* Required action:
For this exercise, output the entries below exactly from the line that holds "p_2 \leq 5 $" to the line that holds "3: Строки и", both ends included. No pictures belong in the copy.

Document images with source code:

┄┄┄┄┄┄┄┄┄┄┄┄┄┄┄┄┄┄┄┄

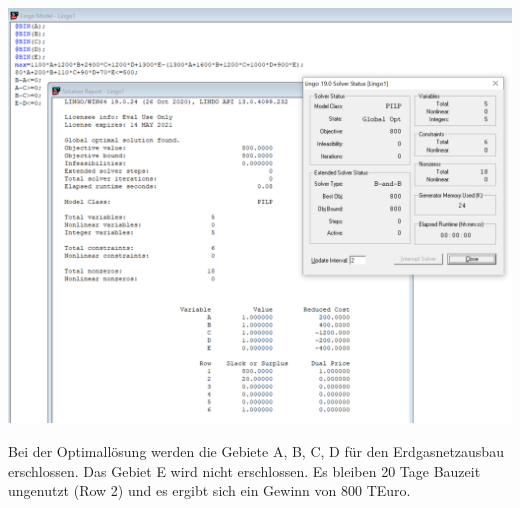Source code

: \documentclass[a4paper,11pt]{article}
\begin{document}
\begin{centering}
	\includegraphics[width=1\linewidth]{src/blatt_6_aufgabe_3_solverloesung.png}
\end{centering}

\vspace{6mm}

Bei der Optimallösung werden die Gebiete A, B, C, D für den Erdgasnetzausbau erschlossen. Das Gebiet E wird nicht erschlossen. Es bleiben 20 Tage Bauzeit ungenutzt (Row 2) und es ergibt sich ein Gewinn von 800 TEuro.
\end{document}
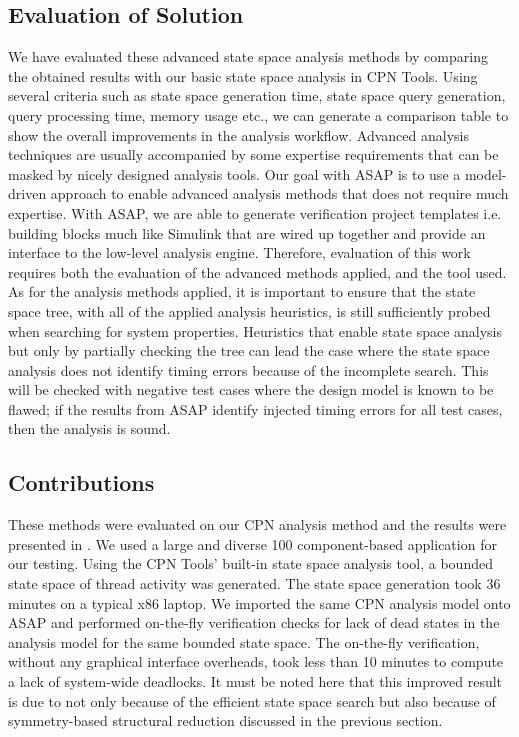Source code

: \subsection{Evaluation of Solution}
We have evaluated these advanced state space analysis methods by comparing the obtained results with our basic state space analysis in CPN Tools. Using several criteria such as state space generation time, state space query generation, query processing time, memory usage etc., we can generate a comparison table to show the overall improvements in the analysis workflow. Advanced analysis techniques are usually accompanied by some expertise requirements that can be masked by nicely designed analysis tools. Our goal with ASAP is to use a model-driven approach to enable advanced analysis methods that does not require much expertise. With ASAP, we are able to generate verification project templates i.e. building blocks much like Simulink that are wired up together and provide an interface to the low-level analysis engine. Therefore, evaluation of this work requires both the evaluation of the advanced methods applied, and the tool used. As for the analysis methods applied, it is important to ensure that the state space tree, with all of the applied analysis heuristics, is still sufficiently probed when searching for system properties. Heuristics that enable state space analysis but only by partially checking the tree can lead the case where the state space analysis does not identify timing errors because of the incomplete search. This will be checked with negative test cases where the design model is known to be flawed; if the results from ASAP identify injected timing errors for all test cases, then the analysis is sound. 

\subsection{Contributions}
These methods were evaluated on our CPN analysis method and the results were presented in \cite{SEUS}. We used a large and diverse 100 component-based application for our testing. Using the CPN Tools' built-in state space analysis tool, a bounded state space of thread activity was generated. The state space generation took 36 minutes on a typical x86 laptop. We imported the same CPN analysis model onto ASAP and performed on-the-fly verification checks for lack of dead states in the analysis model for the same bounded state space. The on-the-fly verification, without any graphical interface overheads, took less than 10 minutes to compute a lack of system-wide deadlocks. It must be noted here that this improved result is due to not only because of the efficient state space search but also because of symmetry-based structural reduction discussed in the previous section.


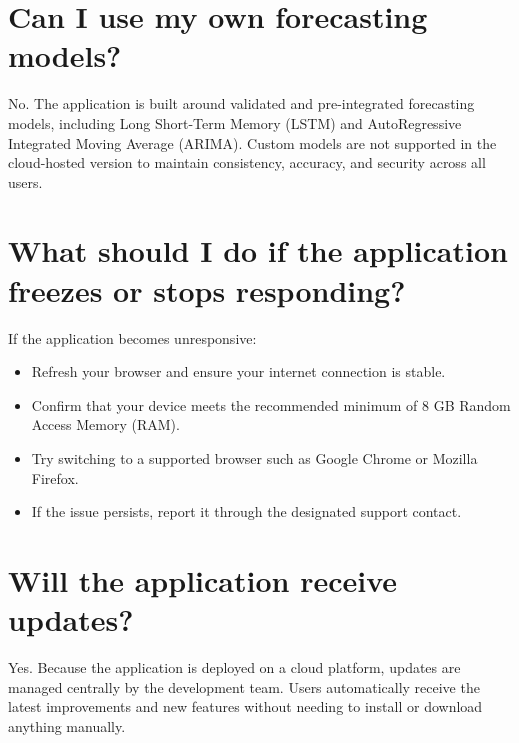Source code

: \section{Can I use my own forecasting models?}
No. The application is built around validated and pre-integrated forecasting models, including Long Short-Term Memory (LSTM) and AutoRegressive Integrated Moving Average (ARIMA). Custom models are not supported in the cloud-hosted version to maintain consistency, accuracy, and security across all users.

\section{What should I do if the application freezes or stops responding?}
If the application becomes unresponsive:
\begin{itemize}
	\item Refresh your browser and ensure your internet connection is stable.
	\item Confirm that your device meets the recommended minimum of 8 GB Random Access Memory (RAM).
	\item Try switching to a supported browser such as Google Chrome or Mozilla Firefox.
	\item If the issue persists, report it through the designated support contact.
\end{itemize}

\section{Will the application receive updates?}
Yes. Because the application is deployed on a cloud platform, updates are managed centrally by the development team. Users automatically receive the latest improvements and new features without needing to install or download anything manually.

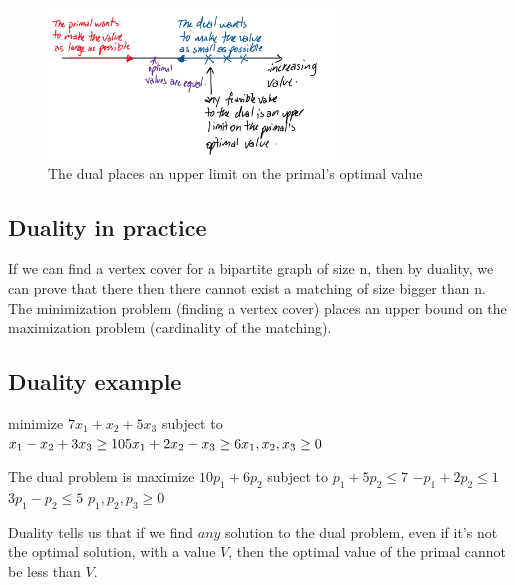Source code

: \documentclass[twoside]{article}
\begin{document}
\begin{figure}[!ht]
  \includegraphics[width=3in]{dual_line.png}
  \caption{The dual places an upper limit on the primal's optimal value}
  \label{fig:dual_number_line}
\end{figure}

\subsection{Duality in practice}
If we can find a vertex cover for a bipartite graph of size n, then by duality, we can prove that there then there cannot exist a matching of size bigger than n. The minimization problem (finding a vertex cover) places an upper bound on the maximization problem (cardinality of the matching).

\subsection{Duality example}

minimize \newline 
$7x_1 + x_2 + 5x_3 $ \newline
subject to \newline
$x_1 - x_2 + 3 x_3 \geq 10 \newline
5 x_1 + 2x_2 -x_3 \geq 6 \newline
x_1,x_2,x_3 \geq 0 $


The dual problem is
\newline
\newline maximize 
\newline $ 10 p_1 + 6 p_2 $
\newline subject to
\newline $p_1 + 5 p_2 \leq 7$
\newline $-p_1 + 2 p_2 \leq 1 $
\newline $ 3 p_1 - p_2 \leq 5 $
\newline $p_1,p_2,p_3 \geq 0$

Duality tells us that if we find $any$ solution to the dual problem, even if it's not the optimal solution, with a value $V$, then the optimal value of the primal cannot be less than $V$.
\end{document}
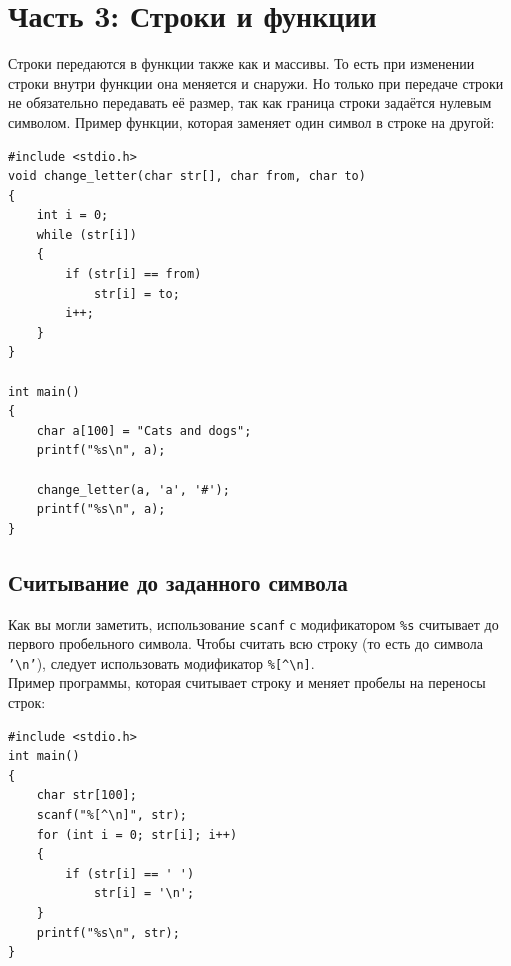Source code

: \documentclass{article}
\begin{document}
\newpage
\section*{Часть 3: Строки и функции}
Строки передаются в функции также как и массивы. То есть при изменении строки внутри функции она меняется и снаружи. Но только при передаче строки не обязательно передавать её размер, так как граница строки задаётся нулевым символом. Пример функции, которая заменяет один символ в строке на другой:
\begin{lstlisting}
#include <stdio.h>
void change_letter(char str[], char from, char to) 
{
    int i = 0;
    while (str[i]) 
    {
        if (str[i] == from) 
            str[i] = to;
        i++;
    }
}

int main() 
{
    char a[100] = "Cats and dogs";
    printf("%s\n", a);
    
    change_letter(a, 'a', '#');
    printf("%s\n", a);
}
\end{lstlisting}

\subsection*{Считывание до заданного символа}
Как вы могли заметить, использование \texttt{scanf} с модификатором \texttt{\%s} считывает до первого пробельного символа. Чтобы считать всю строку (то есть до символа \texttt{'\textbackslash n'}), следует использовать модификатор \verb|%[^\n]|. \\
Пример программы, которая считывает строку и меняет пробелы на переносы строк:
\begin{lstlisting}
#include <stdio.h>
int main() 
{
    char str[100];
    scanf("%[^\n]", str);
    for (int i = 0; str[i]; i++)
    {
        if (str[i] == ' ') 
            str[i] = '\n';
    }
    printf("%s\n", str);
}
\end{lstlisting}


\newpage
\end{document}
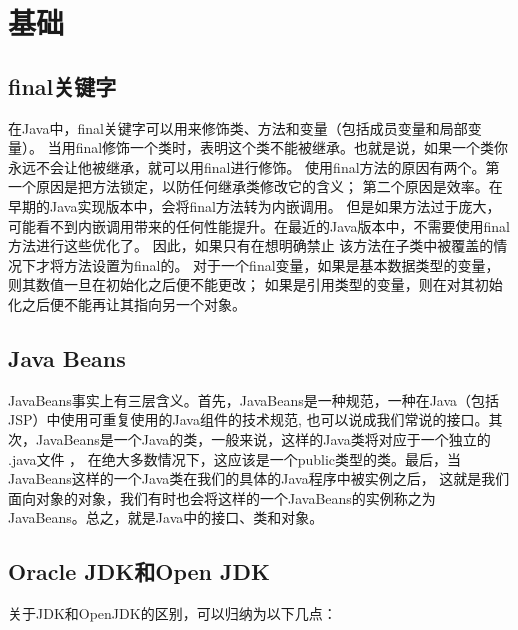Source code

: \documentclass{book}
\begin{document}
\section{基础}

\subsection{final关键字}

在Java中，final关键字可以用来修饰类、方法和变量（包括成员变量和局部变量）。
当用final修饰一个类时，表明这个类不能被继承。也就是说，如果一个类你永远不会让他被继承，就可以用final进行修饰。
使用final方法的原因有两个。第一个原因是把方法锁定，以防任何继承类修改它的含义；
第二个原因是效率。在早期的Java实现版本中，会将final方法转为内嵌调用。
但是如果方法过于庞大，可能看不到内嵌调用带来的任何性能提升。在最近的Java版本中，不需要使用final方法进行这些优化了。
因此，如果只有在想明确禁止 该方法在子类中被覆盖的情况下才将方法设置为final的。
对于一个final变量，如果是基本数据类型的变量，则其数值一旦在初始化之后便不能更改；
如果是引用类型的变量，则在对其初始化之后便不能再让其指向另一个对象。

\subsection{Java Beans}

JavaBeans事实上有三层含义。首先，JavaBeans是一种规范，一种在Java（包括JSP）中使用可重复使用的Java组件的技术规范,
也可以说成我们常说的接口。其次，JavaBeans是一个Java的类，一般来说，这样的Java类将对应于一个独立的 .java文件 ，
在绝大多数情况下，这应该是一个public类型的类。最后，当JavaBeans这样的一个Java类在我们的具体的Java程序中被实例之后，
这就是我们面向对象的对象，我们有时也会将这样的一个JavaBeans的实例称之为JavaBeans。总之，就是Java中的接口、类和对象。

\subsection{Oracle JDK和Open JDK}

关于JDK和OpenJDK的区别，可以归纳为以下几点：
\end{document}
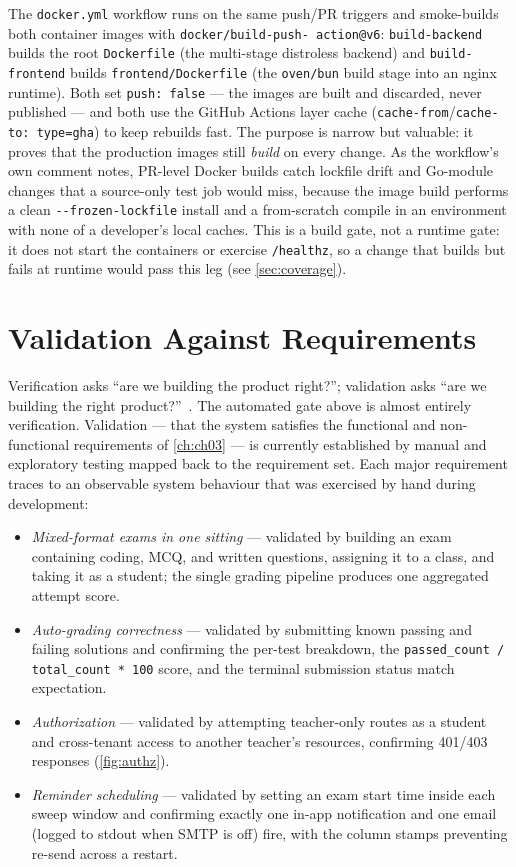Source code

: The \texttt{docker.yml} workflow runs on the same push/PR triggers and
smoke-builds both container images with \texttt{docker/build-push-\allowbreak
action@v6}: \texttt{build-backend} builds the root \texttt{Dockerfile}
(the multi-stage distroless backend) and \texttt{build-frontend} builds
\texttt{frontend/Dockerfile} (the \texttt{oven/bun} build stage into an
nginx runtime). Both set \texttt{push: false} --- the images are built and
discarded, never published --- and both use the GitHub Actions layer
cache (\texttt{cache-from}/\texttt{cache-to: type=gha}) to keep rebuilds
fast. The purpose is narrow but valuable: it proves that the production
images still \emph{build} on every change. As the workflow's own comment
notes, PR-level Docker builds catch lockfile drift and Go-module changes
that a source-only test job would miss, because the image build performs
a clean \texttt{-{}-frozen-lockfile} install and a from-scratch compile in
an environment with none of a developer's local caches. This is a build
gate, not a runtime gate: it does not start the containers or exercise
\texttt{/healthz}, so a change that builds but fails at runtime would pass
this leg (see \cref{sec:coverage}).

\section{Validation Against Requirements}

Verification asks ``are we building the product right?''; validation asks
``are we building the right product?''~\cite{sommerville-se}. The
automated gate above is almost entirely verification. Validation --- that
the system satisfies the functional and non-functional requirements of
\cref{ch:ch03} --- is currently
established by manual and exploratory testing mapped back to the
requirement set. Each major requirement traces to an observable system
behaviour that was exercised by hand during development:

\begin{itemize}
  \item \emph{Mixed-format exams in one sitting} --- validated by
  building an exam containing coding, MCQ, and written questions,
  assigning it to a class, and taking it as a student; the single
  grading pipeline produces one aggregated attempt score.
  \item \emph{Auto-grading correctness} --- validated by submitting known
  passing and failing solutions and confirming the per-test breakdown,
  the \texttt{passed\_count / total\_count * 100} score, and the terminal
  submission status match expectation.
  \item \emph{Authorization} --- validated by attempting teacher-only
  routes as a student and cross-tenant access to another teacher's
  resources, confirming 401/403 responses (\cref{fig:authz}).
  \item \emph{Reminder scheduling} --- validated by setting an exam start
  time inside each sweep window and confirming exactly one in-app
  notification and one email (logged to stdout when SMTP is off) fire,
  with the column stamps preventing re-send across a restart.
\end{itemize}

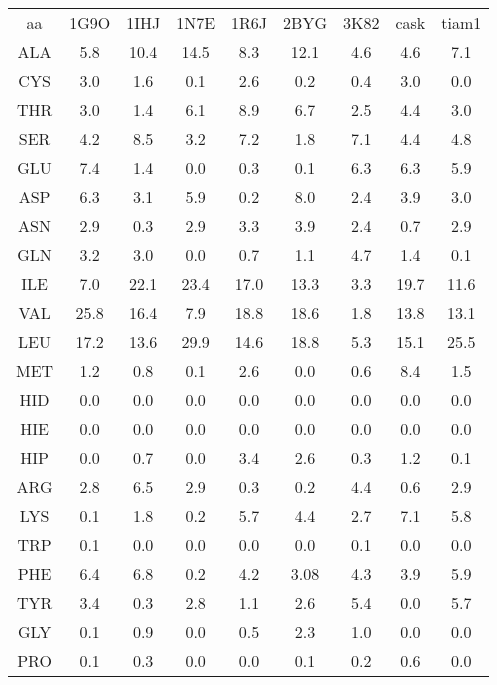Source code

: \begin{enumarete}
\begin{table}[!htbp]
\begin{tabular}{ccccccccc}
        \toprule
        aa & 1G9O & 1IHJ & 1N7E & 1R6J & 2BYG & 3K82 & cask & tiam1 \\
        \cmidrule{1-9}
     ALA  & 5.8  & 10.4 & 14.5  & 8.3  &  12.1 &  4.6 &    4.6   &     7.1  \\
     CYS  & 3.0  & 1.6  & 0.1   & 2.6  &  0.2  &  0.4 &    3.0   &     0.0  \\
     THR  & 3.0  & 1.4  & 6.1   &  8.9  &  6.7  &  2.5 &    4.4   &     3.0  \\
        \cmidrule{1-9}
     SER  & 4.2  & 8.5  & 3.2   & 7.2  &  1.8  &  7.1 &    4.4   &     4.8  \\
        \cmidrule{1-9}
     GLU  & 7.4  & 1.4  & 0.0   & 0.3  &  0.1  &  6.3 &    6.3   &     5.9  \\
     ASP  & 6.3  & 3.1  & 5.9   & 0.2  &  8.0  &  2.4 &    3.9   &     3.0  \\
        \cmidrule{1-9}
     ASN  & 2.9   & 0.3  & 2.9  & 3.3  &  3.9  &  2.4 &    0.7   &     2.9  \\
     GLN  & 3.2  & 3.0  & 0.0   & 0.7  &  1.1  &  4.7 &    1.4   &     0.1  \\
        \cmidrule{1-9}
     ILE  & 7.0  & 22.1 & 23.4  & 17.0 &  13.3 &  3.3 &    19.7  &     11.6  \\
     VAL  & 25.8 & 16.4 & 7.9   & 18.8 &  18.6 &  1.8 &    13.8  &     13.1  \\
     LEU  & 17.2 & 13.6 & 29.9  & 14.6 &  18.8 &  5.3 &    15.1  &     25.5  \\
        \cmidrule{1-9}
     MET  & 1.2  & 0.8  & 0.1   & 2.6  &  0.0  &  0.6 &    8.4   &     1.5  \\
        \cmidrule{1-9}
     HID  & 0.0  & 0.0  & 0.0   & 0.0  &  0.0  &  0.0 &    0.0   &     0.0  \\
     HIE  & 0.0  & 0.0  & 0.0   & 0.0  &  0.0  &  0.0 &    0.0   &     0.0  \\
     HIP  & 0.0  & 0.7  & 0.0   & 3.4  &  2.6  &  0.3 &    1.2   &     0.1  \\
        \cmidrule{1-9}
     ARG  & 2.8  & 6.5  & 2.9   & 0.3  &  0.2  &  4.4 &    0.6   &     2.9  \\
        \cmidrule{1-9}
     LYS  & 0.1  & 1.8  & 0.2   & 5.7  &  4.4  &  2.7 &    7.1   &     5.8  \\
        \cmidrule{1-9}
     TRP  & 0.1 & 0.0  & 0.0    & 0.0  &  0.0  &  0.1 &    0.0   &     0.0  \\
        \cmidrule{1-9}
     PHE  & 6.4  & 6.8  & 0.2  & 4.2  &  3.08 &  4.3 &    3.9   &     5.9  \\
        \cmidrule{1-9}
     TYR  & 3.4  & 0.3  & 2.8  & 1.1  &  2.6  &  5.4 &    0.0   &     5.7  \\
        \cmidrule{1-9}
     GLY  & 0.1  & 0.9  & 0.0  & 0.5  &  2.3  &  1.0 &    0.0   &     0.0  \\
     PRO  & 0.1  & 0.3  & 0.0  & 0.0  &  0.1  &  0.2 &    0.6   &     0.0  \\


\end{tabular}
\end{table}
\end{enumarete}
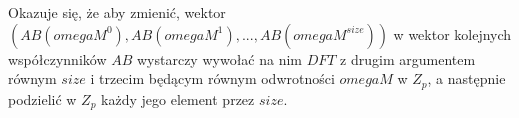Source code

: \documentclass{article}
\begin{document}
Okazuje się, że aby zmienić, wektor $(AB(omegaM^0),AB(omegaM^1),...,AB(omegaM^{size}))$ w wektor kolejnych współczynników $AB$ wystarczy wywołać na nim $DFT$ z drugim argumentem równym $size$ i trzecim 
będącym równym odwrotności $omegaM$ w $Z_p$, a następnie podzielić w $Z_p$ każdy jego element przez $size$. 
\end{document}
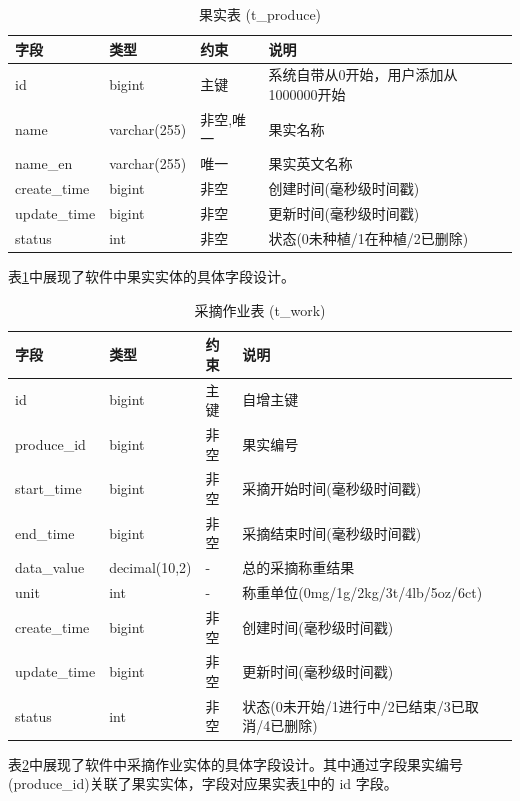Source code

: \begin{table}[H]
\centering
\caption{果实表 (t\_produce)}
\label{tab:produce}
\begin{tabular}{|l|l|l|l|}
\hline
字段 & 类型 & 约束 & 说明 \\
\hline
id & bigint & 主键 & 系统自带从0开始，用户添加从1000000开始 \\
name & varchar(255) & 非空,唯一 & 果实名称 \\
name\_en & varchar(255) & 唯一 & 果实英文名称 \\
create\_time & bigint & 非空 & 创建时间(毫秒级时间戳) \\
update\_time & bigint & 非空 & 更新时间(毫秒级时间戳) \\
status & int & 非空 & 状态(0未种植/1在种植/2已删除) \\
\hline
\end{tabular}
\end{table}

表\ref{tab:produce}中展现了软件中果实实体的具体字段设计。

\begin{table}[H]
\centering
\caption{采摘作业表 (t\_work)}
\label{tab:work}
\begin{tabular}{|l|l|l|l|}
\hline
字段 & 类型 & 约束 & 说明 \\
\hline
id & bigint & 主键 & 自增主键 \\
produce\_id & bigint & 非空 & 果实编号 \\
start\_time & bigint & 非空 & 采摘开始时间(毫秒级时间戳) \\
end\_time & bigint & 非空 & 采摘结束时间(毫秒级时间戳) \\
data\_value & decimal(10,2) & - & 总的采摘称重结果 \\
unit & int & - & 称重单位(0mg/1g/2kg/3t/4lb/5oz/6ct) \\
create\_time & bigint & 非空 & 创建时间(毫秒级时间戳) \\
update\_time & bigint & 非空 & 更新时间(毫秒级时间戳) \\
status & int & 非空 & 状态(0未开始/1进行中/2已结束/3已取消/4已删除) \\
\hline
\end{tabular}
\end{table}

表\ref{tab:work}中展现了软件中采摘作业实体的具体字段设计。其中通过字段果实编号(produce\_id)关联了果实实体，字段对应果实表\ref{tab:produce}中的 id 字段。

┄┄┄┄┄┄┄┄┄┄┄┄┄┄┄┄┄┄┄┄

* Your response:
\newline $ 3 p_1 - p_2 \leq 5 $
\newline $p_1,p_2,p_3 \geq 0$

Duality tells us that if we find $any$ solution to the dual problem, even if it's not the optimal solution, with a value $V$, then the optimal value of the primal cannot be less than $V$.
\end{document}
Source code

: \documentclass{article}
\begin{document}
\newpage
\section*{Часть 3: Строки и функции}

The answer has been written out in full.